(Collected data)

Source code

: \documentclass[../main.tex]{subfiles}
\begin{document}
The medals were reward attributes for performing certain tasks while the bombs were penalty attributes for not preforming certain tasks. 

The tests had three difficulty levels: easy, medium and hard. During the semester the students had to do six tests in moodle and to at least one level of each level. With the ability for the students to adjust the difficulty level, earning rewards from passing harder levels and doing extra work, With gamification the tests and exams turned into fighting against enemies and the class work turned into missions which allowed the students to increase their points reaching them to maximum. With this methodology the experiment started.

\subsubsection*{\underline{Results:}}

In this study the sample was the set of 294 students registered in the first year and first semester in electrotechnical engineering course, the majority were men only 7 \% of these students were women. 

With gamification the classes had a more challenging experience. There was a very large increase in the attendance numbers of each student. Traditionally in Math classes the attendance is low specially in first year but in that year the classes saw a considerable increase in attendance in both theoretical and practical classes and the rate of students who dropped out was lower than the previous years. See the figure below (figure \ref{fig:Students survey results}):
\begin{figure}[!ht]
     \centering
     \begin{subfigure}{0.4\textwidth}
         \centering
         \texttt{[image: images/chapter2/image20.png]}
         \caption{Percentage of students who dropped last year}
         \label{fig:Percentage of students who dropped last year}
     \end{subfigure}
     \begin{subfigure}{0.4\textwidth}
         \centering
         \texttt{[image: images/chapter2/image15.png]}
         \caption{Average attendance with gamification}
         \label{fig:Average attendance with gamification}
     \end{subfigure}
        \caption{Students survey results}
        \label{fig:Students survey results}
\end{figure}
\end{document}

--

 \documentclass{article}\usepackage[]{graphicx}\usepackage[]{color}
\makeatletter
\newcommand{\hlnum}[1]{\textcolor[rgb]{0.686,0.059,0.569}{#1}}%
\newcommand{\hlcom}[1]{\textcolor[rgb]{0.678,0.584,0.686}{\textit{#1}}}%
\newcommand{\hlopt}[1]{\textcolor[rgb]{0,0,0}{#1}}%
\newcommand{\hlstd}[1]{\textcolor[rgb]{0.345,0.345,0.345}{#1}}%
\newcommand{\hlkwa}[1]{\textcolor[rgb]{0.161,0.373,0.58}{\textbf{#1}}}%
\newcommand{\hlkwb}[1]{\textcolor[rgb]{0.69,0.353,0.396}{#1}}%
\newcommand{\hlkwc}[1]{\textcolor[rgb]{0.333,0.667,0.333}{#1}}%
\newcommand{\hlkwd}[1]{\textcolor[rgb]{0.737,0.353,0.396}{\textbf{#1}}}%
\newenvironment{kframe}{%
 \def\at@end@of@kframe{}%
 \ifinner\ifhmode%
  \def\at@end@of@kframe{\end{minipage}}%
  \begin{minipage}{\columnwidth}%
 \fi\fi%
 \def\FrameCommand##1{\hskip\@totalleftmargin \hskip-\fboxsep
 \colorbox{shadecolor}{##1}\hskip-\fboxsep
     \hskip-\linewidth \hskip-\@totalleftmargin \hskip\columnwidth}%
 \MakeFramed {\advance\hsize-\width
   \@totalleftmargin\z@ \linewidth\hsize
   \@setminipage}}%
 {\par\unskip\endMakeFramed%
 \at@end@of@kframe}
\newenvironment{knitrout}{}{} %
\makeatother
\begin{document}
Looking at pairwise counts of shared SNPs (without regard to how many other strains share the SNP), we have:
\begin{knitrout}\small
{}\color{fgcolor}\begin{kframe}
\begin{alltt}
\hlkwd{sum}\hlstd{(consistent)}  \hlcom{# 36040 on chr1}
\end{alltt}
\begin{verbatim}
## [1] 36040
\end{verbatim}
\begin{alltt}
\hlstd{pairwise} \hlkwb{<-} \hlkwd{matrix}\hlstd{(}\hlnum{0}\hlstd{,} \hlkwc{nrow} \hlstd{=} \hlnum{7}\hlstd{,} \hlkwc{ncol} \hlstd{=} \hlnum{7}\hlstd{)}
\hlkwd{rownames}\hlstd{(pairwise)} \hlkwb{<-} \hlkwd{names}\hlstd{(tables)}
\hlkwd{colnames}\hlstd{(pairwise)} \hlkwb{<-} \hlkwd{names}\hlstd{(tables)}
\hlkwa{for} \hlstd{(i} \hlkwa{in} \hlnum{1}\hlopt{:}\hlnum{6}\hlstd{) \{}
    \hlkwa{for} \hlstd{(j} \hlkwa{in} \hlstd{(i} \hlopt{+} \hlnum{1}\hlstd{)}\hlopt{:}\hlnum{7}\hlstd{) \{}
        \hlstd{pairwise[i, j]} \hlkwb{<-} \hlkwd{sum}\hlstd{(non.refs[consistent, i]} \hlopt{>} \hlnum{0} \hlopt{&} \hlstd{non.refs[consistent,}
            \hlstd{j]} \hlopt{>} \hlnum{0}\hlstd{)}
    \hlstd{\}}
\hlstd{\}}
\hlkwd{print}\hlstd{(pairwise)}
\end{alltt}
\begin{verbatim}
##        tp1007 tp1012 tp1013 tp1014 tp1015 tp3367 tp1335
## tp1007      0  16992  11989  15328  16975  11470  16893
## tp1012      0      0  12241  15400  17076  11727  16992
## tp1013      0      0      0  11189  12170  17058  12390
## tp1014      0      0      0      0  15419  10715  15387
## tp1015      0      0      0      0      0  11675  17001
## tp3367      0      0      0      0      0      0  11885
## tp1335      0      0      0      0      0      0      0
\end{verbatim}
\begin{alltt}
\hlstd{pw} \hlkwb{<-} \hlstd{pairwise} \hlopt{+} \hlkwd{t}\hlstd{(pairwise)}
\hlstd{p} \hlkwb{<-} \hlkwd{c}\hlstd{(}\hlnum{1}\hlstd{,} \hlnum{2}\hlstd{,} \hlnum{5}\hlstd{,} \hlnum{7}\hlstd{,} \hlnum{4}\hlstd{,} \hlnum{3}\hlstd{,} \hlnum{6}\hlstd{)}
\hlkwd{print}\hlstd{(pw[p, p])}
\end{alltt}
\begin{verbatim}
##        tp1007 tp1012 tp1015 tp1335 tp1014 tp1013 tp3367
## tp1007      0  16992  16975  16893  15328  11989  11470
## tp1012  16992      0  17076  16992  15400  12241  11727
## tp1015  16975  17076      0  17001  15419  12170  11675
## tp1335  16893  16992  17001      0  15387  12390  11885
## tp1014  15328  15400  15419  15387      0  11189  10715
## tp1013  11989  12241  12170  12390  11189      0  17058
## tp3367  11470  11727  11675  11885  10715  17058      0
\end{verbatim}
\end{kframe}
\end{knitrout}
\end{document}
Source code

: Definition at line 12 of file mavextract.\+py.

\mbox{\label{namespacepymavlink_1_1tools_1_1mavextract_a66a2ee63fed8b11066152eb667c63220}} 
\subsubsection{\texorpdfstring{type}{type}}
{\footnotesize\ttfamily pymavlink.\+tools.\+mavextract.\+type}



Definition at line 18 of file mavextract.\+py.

---

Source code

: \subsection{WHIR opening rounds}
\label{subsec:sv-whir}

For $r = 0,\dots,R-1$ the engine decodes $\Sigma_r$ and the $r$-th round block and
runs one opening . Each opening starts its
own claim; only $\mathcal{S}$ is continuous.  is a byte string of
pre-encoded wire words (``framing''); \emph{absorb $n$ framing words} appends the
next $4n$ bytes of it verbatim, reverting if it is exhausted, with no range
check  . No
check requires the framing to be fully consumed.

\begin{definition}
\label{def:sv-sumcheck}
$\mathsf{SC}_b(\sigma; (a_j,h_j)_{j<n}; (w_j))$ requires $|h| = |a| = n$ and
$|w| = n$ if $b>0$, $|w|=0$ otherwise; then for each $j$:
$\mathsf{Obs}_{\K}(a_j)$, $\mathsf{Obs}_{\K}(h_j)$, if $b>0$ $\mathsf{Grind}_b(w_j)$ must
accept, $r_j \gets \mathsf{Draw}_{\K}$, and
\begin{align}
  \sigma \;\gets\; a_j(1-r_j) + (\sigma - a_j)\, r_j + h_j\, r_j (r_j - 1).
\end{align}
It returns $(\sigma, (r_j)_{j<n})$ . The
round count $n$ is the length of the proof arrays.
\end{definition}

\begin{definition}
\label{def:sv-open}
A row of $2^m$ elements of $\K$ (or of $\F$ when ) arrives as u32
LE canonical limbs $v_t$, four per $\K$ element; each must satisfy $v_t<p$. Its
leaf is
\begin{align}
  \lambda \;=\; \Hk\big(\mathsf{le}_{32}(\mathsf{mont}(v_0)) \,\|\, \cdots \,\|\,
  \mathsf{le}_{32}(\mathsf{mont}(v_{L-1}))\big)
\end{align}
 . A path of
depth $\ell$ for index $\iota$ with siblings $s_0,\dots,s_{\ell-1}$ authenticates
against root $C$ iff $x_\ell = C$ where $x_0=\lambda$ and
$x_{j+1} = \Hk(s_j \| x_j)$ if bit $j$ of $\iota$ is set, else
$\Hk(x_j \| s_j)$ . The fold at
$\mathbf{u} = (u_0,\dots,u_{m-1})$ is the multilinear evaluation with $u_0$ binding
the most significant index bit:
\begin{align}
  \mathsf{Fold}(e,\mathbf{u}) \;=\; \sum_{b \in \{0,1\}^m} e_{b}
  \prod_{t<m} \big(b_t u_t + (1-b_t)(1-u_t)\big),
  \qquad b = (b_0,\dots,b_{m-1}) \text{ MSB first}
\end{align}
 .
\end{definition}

■ AIM OF THE EXERCISE: Among the lines of the data, which ones contain the word "totalleftmargin"? Show them.

■ TASK SOLUTION:
 \def\FrameCommand##1{\hskip\@totalleftmargin \hskip-\fboxsep
     \hskip-\linewidth \hskip-\@totalleftmargin \hskip\columnwidth}%
   \@totalleftmargin\z@ \linewidth\hsize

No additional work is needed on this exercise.